We noticed that we still had over an hour to kill before Kris's All-you-can-eat Shrimp and Steak for $11.99 began (from 3-6pm), so we headed over to the Coconut Marketplace, the biggest shopping center on Kaua'i. For the entire trip in Hawaii I had been eyeing the black pearl jewelry they have. These pearls are quite pretty, and, due to Linda's loan, I have become quite partial to pearls. Unfortunately, the black pearl is also very expensive and generally only set in gold, not white gold. While walking around the Coconut Marketplace in Kapaa, Kris convinced me to stop at pretty much each shop/booth and see what their selection was like. I rarely have an interest in jewelry, so I thought I should take advantage of my interest and have a life-long souvenir of our Kaua'i vacation. The final stop we made, I found a gorgeous set of pearl earrings in a lavender color. They are set in 14k white gold and were quite reasonably priced, so I got them. It was off to the Wailua Family Restaurant for Kris.

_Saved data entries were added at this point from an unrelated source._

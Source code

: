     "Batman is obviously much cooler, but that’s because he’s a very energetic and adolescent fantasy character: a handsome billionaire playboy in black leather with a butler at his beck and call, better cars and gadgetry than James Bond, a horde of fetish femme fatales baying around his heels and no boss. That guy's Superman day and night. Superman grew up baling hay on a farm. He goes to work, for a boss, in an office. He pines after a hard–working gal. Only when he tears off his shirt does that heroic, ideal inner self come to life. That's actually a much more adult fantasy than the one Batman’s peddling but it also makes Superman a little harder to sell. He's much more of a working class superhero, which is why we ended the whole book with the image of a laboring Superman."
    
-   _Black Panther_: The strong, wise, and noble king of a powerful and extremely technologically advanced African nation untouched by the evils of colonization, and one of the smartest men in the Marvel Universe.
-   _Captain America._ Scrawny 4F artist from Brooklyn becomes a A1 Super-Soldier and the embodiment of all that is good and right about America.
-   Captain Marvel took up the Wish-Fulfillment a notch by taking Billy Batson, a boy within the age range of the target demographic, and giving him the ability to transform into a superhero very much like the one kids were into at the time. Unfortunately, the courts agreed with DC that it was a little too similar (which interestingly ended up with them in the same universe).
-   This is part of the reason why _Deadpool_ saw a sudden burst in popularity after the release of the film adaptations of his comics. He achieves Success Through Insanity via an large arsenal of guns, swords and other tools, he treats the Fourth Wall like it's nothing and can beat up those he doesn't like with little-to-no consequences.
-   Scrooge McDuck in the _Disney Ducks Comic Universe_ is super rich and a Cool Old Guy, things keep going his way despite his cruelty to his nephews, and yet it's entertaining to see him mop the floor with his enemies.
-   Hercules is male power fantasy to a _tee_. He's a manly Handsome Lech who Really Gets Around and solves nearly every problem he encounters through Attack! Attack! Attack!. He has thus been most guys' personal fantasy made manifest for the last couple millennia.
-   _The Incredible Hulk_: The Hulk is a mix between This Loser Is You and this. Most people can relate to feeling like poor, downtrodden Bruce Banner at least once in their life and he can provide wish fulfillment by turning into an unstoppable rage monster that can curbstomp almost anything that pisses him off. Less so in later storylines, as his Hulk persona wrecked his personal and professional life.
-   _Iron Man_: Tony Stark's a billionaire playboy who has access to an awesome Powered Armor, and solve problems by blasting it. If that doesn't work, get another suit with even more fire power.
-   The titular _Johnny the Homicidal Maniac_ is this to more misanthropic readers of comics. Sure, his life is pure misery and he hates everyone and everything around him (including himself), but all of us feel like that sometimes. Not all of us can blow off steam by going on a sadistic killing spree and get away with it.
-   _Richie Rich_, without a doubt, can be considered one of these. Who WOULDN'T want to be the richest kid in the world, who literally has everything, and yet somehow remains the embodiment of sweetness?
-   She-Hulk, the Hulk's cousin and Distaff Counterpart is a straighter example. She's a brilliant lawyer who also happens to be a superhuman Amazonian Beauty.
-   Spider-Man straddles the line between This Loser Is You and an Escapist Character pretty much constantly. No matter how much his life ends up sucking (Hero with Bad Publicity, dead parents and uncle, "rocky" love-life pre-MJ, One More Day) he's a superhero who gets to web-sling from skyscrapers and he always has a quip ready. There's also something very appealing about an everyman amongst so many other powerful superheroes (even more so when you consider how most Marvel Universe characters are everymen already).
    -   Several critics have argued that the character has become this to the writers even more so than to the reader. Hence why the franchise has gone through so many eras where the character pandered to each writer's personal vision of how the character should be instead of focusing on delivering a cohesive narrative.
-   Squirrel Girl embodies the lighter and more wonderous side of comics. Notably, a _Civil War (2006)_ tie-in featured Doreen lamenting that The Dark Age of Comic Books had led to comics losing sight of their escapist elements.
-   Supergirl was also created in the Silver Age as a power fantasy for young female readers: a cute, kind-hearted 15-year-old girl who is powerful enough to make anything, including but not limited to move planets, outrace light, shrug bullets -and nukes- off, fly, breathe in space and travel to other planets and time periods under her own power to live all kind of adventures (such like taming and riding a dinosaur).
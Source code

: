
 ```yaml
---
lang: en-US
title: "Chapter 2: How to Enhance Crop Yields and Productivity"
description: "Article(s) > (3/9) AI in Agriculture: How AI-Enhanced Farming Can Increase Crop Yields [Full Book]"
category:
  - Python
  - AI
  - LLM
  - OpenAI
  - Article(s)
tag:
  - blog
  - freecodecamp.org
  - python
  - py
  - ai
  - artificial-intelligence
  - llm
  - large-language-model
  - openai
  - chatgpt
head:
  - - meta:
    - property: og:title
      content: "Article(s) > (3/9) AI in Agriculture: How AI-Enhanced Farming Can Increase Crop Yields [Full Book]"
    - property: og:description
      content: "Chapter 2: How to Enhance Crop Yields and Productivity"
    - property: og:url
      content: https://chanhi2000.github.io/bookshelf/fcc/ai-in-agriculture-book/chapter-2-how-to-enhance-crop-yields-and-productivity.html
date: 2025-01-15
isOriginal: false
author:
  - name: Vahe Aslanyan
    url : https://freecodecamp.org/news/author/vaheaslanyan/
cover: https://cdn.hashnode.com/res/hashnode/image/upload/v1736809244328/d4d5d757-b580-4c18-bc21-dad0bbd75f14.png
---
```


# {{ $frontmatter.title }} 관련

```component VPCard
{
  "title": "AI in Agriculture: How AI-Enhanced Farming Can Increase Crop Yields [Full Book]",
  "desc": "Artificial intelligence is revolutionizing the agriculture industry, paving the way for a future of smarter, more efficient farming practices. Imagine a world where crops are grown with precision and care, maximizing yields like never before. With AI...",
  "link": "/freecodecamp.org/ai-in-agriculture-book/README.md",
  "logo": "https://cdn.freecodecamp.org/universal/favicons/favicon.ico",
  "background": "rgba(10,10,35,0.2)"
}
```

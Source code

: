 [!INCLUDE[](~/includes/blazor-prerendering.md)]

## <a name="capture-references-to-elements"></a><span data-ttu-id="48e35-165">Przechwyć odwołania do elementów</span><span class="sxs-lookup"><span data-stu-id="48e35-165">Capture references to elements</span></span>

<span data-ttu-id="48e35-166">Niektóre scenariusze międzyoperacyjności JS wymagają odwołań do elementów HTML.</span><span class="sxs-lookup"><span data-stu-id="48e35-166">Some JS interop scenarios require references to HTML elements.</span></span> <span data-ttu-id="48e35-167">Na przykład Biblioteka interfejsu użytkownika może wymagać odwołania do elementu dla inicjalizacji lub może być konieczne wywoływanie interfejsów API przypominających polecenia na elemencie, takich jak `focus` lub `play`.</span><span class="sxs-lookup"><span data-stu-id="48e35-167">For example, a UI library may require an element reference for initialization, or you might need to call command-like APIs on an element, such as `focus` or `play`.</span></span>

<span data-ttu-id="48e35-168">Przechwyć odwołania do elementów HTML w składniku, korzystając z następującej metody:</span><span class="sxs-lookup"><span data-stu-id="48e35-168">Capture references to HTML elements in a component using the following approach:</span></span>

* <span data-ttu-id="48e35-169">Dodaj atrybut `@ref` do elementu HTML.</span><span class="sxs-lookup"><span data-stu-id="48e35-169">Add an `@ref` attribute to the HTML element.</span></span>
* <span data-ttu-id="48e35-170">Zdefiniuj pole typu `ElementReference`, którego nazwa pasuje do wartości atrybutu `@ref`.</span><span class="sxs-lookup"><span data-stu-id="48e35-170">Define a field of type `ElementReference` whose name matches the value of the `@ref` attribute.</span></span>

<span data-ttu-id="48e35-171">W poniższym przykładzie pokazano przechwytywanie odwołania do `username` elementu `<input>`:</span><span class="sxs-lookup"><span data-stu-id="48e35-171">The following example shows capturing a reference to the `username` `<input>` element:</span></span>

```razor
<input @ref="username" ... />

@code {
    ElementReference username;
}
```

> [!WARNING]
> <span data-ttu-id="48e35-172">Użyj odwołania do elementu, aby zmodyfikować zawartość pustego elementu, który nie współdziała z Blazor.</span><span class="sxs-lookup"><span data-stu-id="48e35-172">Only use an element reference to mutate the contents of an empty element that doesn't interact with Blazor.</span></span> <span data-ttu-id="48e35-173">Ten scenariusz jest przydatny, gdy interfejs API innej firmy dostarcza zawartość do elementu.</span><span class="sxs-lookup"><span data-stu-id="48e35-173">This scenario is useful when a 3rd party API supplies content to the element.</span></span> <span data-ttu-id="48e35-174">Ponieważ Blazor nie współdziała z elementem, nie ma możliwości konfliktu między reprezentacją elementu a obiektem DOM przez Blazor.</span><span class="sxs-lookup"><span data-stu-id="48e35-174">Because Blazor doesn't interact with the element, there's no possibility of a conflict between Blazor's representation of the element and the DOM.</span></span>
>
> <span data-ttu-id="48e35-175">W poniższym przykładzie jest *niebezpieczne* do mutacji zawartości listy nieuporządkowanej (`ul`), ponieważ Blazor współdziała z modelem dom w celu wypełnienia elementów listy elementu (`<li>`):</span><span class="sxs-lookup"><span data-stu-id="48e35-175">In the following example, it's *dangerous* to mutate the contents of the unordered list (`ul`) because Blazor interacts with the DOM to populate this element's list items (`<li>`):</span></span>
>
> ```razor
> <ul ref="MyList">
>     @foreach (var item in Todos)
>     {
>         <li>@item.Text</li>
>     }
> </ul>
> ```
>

After eating, we decided we would head toward Ke'e beach and see the sun set. When we got there the parking lot didn't seem as crowded as it had the time we'd gone before, but the beach was more crowded. We walked down the beach to find a good spot to watch the sunset and passed a wedding on our way. Kris and I plopped down in the shade at the beach to wait, and Kris took a bit of a nap.


He woke up and decided to go exploring in the woods. While he was gone, I watched a windsurfer struggle with his equipment. It was quite amusing. Kris came back full of bug bites. They hurt/itched so much he tried to bury his feet in the sand thinking it would help. He failed, but the sunset was gorgeous. While waiting I drew funny things in the sand. Kris drew his infamous Queetar character. Kris also found a sea urchin which he brought up the beach to show me. He put it in the sand, and it was really neat to watch him move. After a few pictures and a mini-movie, Kris set him free. After the sun set, we decided to go back to Riverview to clean up. We thought since we'd had a late lunch, we would just go eat dessert somewhere nice.



Bamboo Bamboo was the restaurant chosen for dessert. They had been nice enough to let me use their bathroom the night of the wedding, and I thought it looked like a nice place. We got this really neat padded corner booth and glanced at the menu. Kris was actually sort of hungry by then, so he proposed the idea of splitting an appetizer and dessert. After perusing the menu, we thought we'd get a brick-oven pizza instead of an appetizer. With the fresh bread that came complimentary and the huge pizza, we wound up not getting dessert, but it was quite delicious anyway. We spent our last night at the Riverview Retreat relaxing in the Jacuzzi.



Day 5 - Saturday, March 6th
Our final day on the beautiful island of Kaua'i came too fast. We showered and packed and were out of the Riverview Retreat by eleven, at the request of Ray. I had eaten our leftover pizza for breakfast; Kris finished off the last of our bread and had PB&J sandwiches.

Our destination was Poipu to see the Eucalyptus Tree Tunnel and Spouting Horn. We also stopped by the Poipu Shopping Village where we bought a card for Wayland, a baseball cap for my mother, and had intended on grabbing a burger. We didn't get the burger. Being we had time, Kris and I headed to Wailua Falls. Not only did we see the falls, but I got to pet a baby Hawaiian pig, pre-luau.


We returned our faithful Stratus and awaited our departure. We arrived back in DFW on Sunday at 5 am.

Two weeks later, Terri and Wayland graciously threw a wedding reception for us.  It was a big bbq reception complete with cake.  They are so amazing.  I'm a lucky lady to have them for in-laws.